> [Dataset excerpts]

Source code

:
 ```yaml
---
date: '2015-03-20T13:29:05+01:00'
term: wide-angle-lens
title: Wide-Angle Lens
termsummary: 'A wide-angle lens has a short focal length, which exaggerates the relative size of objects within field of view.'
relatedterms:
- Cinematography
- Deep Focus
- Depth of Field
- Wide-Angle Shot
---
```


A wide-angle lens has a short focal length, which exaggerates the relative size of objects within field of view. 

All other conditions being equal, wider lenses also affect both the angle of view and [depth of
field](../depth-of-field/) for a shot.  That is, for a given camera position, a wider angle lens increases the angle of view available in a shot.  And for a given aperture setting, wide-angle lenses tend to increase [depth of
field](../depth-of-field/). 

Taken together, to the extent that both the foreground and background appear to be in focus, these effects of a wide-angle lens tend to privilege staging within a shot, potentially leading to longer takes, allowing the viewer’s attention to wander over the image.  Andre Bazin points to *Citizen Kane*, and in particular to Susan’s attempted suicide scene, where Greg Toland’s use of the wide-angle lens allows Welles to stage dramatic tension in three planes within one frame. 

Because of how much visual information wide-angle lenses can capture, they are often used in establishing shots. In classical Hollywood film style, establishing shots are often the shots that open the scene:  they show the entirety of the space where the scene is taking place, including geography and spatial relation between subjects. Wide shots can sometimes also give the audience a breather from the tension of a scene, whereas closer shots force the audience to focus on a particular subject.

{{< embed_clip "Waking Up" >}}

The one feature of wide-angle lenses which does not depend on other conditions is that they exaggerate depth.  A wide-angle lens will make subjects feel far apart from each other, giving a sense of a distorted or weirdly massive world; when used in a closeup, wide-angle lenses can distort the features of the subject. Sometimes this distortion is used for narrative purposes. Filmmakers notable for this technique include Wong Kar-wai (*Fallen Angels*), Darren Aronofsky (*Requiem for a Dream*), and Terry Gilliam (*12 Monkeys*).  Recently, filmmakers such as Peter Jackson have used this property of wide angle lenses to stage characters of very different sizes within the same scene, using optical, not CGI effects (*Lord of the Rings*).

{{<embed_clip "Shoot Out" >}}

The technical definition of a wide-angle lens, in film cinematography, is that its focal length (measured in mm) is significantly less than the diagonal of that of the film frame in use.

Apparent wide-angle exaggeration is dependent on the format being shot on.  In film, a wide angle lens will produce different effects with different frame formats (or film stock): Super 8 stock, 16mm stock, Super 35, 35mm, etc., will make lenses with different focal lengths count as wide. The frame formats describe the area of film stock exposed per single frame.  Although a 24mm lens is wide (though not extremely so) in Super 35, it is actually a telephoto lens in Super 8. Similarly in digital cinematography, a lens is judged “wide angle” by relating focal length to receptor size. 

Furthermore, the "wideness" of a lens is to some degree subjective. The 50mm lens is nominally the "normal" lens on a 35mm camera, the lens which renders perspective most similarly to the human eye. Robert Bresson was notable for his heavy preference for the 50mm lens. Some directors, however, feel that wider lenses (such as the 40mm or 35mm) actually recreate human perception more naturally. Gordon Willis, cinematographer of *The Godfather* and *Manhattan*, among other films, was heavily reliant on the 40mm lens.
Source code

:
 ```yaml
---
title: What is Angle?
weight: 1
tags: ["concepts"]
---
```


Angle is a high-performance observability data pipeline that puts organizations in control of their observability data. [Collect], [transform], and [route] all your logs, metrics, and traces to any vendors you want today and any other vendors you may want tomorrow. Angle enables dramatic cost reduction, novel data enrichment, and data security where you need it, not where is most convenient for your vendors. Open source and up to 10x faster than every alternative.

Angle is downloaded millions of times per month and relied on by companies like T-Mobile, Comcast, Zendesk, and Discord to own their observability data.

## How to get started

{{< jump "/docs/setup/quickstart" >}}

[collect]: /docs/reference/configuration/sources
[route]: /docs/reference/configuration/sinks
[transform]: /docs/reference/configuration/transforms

> [What is needed]
All that is wanted is the line with "[collect]: /docs/reference/configuration/sources" and every later line in the entries, reproduced exactly.

> [Answer box]
[collect]: /docs/reference/configuration/sources
[route]: /docs/reference/configuration/sinks
[transform]: /docs/reference/configuration/transforms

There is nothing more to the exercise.